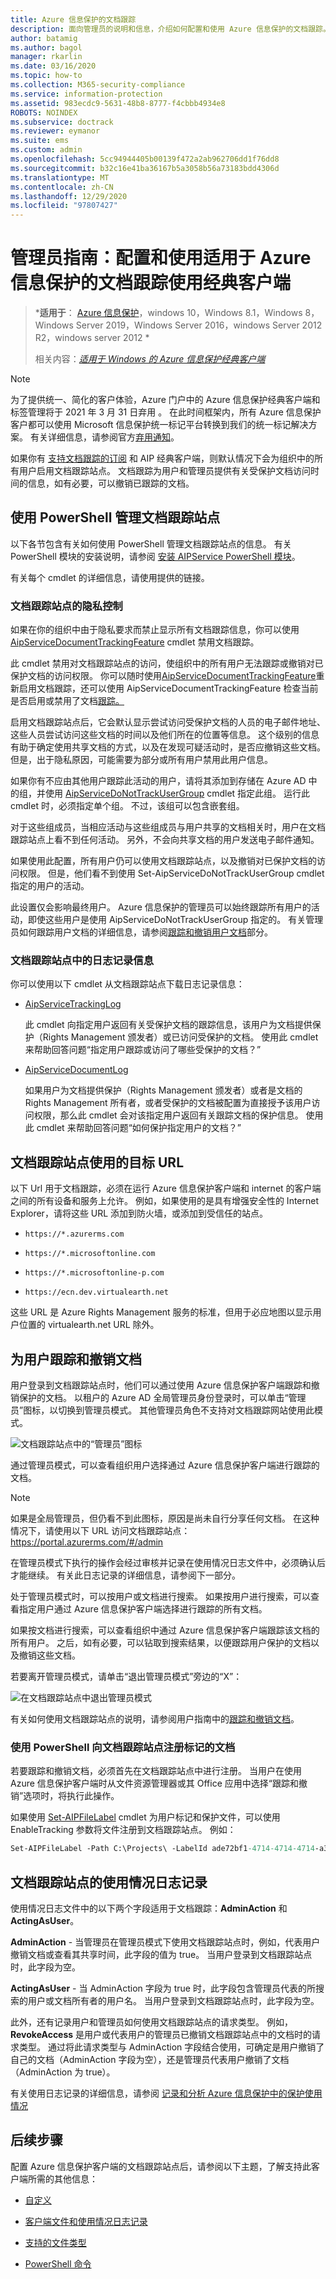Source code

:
 ```yaml
---
title: Azure 信息保护的文档跟踪
description: 面向管理员的说明和信息，介绍如何配置和使用 Azure 信息保护的文档跟踪。
author: batamig
ms.author: bagol
manager: rkarlin
ms.date: 03/16/2020
ms.topic: how-to
ms.collection: M365-security-compliance
ms.service: information-protection
ms.assetid: 983ecdc9-5631-48b8-8777-f4cbbb4934e8
ROBOTS: NOINDEX
ms.subservice: doctrack
ms.reviewer: eymanor
ms.suite: ems
ms.custom: admin
ms.openlocfilehash: 5cc94944405b00139f472a2ab962706dd1f76dd8
ms.sourcegitcommit: b32c16e41ba36167b5a3058b56a73183bdd4306d
ms.translationtype: MT
ms.contentlocale: zh-CN
ms.lasthandoff: 12/29/2020
ms.locfileid: "97807427"
---
```

# <a name="admin-guide-configuring-and-using-document-tracking-for-azure-information-protection-using-the-classic-client"></a>管理员指南：配置和使用适用于 Azure 信息保护的文档跟踪使用经典客户端

>***适用于**： [Azure 信息保护](https://azure.microsoft.com/pricing/details/information-protection)，windows 10，Windows 8.1，Windows 8，Windows Server 2019，Windows Server 2016，windows Server 2012 R2，windows server 2012 *
>
>相关内容：*[适用于 Windows 的 Azure 信息保护经典客户端](../faqs.md#whats-the-difference-between-the-azure-information-protection-classic-and-unified-labeling-clients)*

> [!NOTE] 
> 为了提供统一、简化的客户体验，Azure 门户中的 Azure 信息保护经典客户端和标签管理将于 2021 年 3 月 31 日弃用   。 在此时间框架内，所有 Azure 信息保护客户都可以使用 Microsoft 信息保护统一标记平台转换到我们的统一标记解决方案。 有关详细信息，请参阅官方[弃用通知](https://aka.ms/aipclassicsunset)。

如果你有 [支持文档跟踪的订阅](https://www.microsoft.com/cloud-platform/azure-information-protection-features) 和 AIP 经典客户端，则默认情况下会为组织中的所有用户启用文档跟踪站点。 文档跟踪为用户和管理员提供有关受保护文档访问时间的信息，如有必要，可以撤销已跟踪的文档。

## <a name="using-powershell-to-manage-the-document-tracking-site"></a>使用 PowerShell 管理文档跟踪站点

以下各节包含有关如何使用 PowerShell 管理文档跟踪站点的信息。 有关 PowerShell 模块的安装说明，请参阅 [安装 AIPService PowerShell 模块](../install-powershell.md)。

有关每个 cmdlet 的详细信息，请使用提供的链接。

### <a name="privacy-controls-for-your-document-tracking-site"></a>文档跟踪站点的隐私控制

如果在你的组织中由于隐私要求而禁止显示所有文档跟踪信息，你可以使用 [AipServiceDocumentTrackingFeature](/powershell/module/aipservice/disable-aipservicedocumenttrackingfeature) cmdlet 禁用文档跟踪。 

此 cmdlet 禁用对文档跟踪站点的访问，使组织中的所有用户无法跟踪或撤销对已保护文档的访问权限。 你可以随时使用[AipServiceDocumentTrackingFeature](/powershell/module/aipservice/enable-aipservicedocumenttrackingfeature)重新启用文档跟踪，还可以使用 AipServiceDocumentTrackingFeature 检查当前是否启用或禁用了文档[跟踪。](/powershell/module/aipservice/get-aipservicedocumenttrackingfeature) 

启用文档跟踪站点后，它会默认显示尝试访问受保护文档的人员的电子邮件地址、这些人员尝试访问这些文档的时间以及他们所在的位置等信息。 这个级别的信息有助于确定使用共享文档的方式，以及在发现可疑活动时，是否应撤销这些文档。 但是，出于隐私原因，可能需要为部分或所有用户禁用此用户信息。 

如果你有不应由其他用户跟踪此活动的用户，请将其添加到存储在 Azure AD 中的组，并使用 [AipServiceDoNotTrackUserGroup](/powershell/module/aipservice/Set-AipServiceDoNotTrackUserGroup) cmdlet 指定此组。 运行此 cmdlet 时，必须指定单个组。 不过，该组可以包含嵌套组。 

对于这些组成员，当相应活动与这些组成员与用户共享的文档相关时，用户在文档跟踪站点上看不到任何活动。 另外，不会向共享文档的用户发送电子邮件通知。

如果使用此配置，所有用户仍可以使用文档跟踪站点，以及撤销对已保护文档的访问权限。 但是，他们看不到使用 Set-AipServiceDoNotTrackUserGroup cmdlet 指定的用户的活动。

此设置仅会影响最终用户。 Azure 信息保护的管理员可以始终跟踪所有用户的活动，即使这些用户是使用 AipServiceDoNotTrackUserGroup 指定的。 有关管理员如何跟踪用户文档的详细信息，请参阅[跟踪和撤销用户文档](#tracking-and-revoking-documents-for-users)部分。


### <a name="logging-information-from-the-document-tracking-site"></a>文档跟踪站点中的日志记录信息

你可以使用以下 cmdlet 从文档跟踪站点下载日志记录信息：

- [AipServiceTrackingLog](/powershell/module/aipservice/Get-AipServiceTrackingLog)
    
    此 cmdlet 向指定用户返回有关受保护文档的跟踪信息，该用户为文档提供保护（Rights Management 颁发者）或已访问受保护的文档。 使用此 cmdlet 来帮助回答问题“指定用户跟踪或访问了哪些受保护的文档？”

- [AipServiceDocumentLog](/powershell/module/aipservice/Get-AipServiceDocumentLog)
    
    如果用户为文档提供保护（Rights Management 颁发者）或者是文档的 Rights Management 所有者，或者受保护的文档被配置为直接授予该用户访问权限，那么此 cmdlet 会对该指定用户返回有关跟踪文档的保护信息。 使用此 cmdlet 来帮助回答问题“如何保护指定用户的文档？”

## <a name="destination-urls-used-by-the-document-tracking-site"></a>文档跟踪站点使用的目标 URL

以下 Url 用于文档跟踪，必须在运行 Azure 信息保护客户端和 internet 的客户端之间的所有设备和服务上允许。 例如，如果使用的是具有增强安全性的 Internet Explorer，请将这些 URL 添加到防火墙，或添加到受信任的站点。

-  `https://*.azurerms.com`

- `https://*.microsoftonline.com`

- `https://*.microsoftonline-p.com`

- `https://ecn.dev.virtualearth.net`

这些 URL 是 Azure Rights Management 服务的标准，但用于必应地图以显示用户位置的 virtualearth.net URL 除外。

## <a name="tracking-and-revoking-documents-for-users"></a>为用户跟踪和撤销文档

用户登录到文档跟踪站点时，他们可以通过使用 Azure 信息保护客户端跟踪和撤销保护的文档。 以租户的 Azure AD 全局管理员身份登录时，可以单击“管理员”图标，以切换到管理员模式。 其他管理员角色不支持对文档跟踪网站使用此模式。 

![文档跟踪站点中的“管理员”图标](../media/tracking-site-admin-icon.png)

通过管理员模式，可以查看组织用户选择通过 Azure 信息保护客户端进行跟踪的文档。

> [!NOTE] 
> 如果是全局管理员，但仍看不到此图标，原因是尚未自行分享任何文档。 在这种情况下，请使用以下 URL 访问文档跟踪站点：https://portal.azurerms.com/#/admin

在管理员模式下执行的操作会经过审核并记录在使用情况日志文件中，必须确认后才能继续。 有关此日志记录的详细信息，请参阅下一部分。

处于管理员模式时，可以按用户或文档进行搜索。 如果按用户进行搜索，可以查看指定用户通过 Azure 信息保护客户端选择进行跟踪的所有文档。 

如果按文档进行搜索，可以查看组织中通过 Azure 信息保护客户端跟踪该文档的所有用户。 之后，如有必要，可以钻取到搜索结果，以便跟踪用户保护的文档以及撤销这些文档。 

若要离开管理员模式，请单击“退出管理员模式”旁边的“X”：

![在文档跟踪站点中退出管理员模式](../media/tracking-site-exit-admin-icon.png)

有关如何使用文档跟踪站点的说明，请参阅用户指南中的[跟踪和撤销文档](client-track-revoke.md)。

### <a name="using-powershell-to-register-labeled-documents-with-the-document-tracking-site"></a>使用 PowerShell 向文档跟踪站点注册标记的文档

若要跟踪和撤销文档，必须首先在文档跟踪站点中进行注册。 当用户在使用 Azure 信息保护客户端时从文件资源管理器或其 Office 应用中选择“跟踪和撤销”选项时，将执行此操作。

如果使用 [Set-AIPFileLabel](/powershell/azureinformationprotection/vlatest/set-aipfilelabel) cmdlet 为用户标记和保护文件，可以使用 EnableTracking 参数将文件注册到文档跟踪站点。 例如：

```ps
Set-AIPFileLabel -Path C:\Projects\ -LabelId ade72bf1-4714-4714-4714-a325f824c55a -EnableTracking
```

## <a name="usage-logging-for-the-document-tracking-site"></a>文档跟踪站点的使用情况日志记录

使用情况日志文件中的以下两个字段适用于文档跟踪：**AdminAction** 和 **ActingAsUser**。

**AdminAction** - 当管理员在管理员模式下使用文档跟踪站点时，例如，代表用户撤销文档或查看其共享时间，此字段的值为 true。 当用户登录到文档跟踪站点时，此字段为空。

**ActingAsUser** - 当 AdminAction 字段为 true 时，此字段包含管理员代表的所搜索的用户或文档所有者的用户名。 当用户登录到文档跟踪站点时，此字段为空。 

此外，还有记录用户和管理员如何使用文档跟踪站点的请求类型。 例如，**RevokeAccess** 是用户或代表用户的管理员已撤销文档跟踪站点中的文档时的请求类型。 通过将此请求类型与 AdminAction 字段结合使用，可确定是用户撤销了自己的文档（AdminAction 字段为空），还是管理员代表用户撤销了文档（AdminAction 为 true）。

有关使用日志记录的详细信息，请参阅 [记录和分析 Azure 信息保护中的保护使用情况](../log-analyze-usage.md)

## <a name="next-steps"></a>后续步骤
配置 Azure 信息保护客户端的文档跟踪站点后，请参阅以下主题，了解支持此客户端所需的其他信息：

- [自定义](client-admin-guide-customizations.md)

- [客户端文件和使用情况日志记录](client-admin-guide-files-and-logging.md)

- [支持的文件类型](client-admin-guide-file-types.md)

- [PowerShell 命令](client-admin-guide-powershell.md)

Your task: In the listing above, locate the line containing "使用情况日志文件中的以下两个字段适用于文档跟踪：**AdminAction** 和 **ActingAsUser**。" and the line containing "字段为空），还是管理员代表用户撤销了文档（AdminAction 为 true）。". Extract those two lines and every line between them, exactly as written, and only those.

Expected answer:
使用情况日志文件中的以下两个字段适用于文档跟踪：**AdminAction** 和 **ActingAsUser**。

**AdminAction** - 当管理员在管理员模式下使用文档跟踪站点时，例如，代表用户撤销文档或查看其共享时间，此字段的值为 true。 当用户登录到文档跟踪站点时，此字段为空。

**ActingAsUser** - 当 AdminAction 字段为 true 时，此字段包含管理员代表的所搜索的用户或文档所有者的用户名。 当用户登录到文档跟踪站点时，此字段为空。 

此外，还有记录用户和管理员如何使用文档跟踪站点的请求类型。 例如，**RevokeAccess** 是用户或代表用户的管理员已撤销文档跟踪站点中的文档时的请求类型。 通过将此请求类型与 AdminAction 字段结合使用，可确定是用户撤销了自己的文档（AdminAction 字段为空），还是管理员代表用户撤销了文档（AdminAction 为 true）。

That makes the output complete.